Just three of my sixty-four fourth great-grandparents were born in America.
Of those three, only two have ancestral lines that have so far been traced—hesitantly—as far back as 1790.
And only one of those two lines has been found to have been documented in the 1790 United States Federal Census, the first census of the United States.
That line begins with homesteader Nancy Stilley, who is believed to have been the daughter of Jordan Stilley, who in turn is believed to have been the son of Hezekiah Stilley.
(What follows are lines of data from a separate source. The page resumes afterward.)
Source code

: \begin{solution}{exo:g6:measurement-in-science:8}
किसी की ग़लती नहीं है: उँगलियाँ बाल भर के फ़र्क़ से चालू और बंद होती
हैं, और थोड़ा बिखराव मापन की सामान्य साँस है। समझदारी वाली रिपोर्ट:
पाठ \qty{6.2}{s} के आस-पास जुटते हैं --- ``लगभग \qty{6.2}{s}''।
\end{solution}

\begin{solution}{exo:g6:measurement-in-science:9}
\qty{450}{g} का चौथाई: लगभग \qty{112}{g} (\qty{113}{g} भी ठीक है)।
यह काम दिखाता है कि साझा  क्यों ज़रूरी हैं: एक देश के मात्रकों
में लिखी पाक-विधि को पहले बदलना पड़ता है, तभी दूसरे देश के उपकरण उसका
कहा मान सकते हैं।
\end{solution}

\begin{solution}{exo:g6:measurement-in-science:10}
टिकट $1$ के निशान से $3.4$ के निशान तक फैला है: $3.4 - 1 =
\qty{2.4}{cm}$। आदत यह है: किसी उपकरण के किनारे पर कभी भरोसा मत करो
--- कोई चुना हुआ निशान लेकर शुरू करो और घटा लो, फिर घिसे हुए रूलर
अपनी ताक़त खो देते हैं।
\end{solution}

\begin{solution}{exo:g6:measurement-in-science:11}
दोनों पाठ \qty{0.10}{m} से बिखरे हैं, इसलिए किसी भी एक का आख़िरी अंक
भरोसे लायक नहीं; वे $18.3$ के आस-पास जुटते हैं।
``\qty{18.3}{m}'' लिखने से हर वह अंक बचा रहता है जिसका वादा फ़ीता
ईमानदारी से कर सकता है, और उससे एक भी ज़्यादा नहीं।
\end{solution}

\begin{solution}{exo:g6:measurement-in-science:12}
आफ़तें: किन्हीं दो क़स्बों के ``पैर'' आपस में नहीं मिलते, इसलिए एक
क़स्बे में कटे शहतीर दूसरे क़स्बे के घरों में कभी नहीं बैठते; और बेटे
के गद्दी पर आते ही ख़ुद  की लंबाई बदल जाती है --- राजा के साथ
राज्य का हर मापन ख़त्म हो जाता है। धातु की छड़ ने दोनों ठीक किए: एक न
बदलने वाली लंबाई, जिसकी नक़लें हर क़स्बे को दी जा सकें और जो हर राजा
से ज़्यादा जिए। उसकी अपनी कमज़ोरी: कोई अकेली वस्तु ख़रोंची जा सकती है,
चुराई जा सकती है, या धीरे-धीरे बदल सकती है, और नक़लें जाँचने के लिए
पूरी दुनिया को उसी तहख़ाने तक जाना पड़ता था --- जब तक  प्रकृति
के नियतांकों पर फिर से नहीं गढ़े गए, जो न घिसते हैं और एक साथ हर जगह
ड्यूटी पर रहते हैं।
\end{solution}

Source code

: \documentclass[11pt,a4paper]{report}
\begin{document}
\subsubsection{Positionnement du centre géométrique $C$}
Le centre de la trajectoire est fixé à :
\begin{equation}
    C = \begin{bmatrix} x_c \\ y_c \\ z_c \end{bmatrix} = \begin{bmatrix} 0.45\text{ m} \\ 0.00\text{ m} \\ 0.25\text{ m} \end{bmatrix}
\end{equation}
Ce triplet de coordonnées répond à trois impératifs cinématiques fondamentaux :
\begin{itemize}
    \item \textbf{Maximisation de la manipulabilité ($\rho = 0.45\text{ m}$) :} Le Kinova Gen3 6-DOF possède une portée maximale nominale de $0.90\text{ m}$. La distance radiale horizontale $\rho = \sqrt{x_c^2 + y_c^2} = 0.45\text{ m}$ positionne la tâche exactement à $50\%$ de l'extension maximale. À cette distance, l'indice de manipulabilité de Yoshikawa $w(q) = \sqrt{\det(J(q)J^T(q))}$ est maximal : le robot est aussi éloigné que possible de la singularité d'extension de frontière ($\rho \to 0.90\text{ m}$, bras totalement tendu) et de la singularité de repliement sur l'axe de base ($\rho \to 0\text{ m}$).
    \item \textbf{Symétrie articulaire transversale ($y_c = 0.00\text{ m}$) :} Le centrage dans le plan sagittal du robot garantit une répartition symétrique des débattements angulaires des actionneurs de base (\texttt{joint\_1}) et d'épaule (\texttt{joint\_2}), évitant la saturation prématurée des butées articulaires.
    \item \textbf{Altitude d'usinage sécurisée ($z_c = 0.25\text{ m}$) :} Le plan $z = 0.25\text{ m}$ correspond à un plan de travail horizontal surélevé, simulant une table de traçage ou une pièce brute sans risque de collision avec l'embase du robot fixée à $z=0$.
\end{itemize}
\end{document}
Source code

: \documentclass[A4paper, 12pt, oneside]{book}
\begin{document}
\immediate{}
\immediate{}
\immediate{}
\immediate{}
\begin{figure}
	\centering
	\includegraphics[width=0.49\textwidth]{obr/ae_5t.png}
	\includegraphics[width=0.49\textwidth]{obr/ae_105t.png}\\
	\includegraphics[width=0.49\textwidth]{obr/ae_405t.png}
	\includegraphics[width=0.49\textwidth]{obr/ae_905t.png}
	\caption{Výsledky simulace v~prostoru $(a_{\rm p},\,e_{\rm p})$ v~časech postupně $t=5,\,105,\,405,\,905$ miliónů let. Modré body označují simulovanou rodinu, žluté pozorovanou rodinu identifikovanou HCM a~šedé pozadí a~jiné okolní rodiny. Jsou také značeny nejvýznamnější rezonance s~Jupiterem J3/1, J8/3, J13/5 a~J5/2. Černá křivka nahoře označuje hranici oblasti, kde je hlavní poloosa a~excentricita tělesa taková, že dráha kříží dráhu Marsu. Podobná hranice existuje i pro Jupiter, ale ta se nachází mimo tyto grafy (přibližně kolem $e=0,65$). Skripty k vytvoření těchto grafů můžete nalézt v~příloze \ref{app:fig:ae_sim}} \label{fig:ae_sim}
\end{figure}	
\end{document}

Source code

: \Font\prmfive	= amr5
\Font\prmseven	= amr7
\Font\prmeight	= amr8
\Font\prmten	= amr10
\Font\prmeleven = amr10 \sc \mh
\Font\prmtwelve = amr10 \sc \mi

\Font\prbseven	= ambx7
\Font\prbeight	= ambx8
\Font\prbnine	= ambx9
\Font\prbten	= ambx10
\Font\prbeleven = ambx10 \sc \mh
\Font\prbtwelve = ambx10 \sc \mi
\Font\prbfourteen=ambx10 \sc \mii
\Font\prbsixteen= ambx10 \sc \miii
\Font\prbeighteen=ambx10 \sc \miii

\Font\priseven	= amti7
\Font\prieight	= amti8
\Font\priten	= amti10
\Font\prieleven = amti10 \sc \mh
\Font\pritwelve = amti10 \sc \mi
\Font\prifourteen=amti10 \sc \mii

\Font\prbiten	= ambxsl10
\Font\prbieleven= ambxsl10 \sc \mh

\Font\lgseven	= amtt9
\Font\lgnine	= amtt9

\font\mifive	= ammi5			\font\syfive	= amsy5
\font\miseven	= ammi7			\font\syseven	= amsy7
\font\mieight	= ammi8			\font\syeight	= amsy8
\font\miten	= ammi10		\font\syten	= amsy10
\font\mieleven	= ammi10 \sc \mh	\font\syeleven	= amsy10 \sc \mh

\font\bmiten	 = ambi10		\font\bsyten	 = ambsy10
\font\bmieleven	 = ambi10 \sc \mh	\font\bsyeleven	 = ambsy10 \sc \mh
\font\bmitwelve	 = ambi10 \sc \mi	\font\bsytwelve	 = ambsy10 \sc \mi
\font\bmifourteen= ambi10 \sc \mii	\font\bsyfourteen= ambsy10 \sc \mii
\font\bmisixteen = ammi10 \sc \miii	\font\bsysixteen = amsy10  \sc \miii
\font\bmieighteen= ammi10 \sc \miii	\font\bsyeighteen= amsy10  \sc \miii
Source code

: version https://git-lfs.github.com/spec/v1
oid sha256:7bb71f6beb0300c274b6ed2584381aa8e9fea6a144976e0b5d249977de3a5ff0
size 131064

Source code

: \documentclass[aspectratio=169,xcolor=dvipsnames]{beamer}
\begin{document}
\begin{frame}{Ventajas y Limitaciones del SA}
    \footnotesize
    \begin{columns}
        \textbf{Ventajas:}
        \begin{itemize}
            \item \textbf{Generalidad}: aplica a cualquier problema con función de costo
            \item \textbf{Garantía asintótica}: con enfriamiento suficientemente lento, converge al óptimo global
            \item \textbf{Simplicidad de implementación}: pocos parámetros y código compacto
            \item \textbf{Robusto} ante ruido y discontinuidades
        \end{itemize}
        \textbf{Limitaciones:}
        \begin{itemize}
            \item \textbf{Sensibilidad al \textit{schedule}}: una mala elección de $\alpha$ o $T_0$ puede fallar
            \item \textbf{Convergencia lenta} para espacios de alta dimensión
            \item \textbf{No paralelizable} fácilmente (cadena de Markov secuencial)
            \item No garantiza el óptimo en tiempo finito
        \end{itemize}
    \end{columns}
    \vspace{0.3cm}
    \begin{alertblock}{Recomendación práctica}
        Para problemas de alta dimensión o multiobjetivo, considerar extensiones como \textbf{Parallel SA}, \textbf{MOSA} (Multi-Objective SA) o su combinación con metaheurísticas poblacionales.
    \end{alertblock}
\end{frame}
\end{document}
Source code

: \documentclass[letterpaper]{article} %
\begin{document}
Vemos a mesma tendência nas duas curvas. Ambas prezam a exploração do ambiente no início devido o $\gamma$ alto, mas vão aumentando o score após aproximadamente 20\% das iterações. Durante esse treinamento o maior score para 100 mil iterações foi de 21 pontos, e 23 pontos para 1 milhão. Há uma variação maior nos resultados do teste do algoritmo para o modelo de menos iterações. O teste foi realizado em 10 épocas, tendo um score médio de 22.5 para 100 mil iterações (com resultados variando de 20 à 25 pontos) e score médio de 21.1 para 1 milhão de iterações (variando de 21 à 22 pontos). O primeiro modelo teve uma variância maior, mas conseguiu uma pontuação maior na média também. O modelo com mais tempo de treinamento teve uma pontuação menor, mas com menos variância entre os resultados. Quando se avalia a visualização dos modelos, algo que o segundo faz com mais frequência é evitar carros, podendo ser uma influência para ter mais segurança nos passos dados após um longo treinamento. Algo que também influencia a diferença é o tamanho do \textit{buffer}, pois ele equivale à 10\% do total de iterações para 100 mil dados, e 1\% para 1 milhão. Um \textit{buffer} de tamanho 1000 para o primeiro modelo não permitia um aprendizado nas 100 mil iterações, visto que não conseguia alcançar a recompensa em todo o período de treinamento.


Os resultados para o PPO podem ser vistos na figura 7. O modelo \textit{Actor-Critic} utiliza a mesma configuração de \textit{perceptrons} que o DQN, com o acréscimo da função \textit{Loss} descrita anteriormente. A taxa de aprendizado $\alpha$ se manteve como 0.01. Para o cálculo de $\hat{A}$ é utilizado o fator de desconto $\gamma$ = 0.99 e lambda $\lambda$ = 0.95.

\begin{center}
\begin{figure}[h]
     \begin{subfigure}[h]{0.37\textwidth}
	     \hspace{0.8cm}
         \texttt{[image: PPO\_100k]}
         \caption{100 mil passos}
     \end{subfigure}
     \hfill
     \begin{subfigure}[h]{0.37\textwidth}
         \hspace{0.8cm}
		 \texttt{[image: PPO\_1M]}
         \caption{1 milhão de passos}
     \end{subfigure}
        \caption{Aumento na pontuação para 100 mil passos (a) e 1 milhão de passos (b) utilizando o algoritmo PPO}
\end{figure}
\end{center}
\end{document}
Hezekiah Stilley, whose name was also spelled Ezekiah, was born circa 1760, and is believed to have married Sarah Davis circa 1784 in Hyde County, North Carolina. In January 1786, he appeared in a North Carolina census as head of a household in Hyde County that included one white male between the ages of twenty-one and sixty, and two white females of any age. That same year, his name appeared on a land grant that was entered for fifty acres of land in what was then Hyde County, located on the west side of the Pungo River. (The portion of Hyde County located west of the Pungo River has since been annexed to Beaufort County.) The land grant was issued in November 1789.
The 1790 United States Federal Census, which was recorded during George Washington’s presidency, was the first of its kind. According to the United States Census Bureau:
“Under the general direction of Thomas Jefferson, the Secretary of State, marshals took the census in the original 13 States, plus the districts of Kentucky, Maine, and Vermont, and the Southwest Territory (Tennessee). Both George Washington and Thomas Jefferson expressed skepticism over the final count, expecting a number that exceeded the 3.9 million inhabitants counted in the census.”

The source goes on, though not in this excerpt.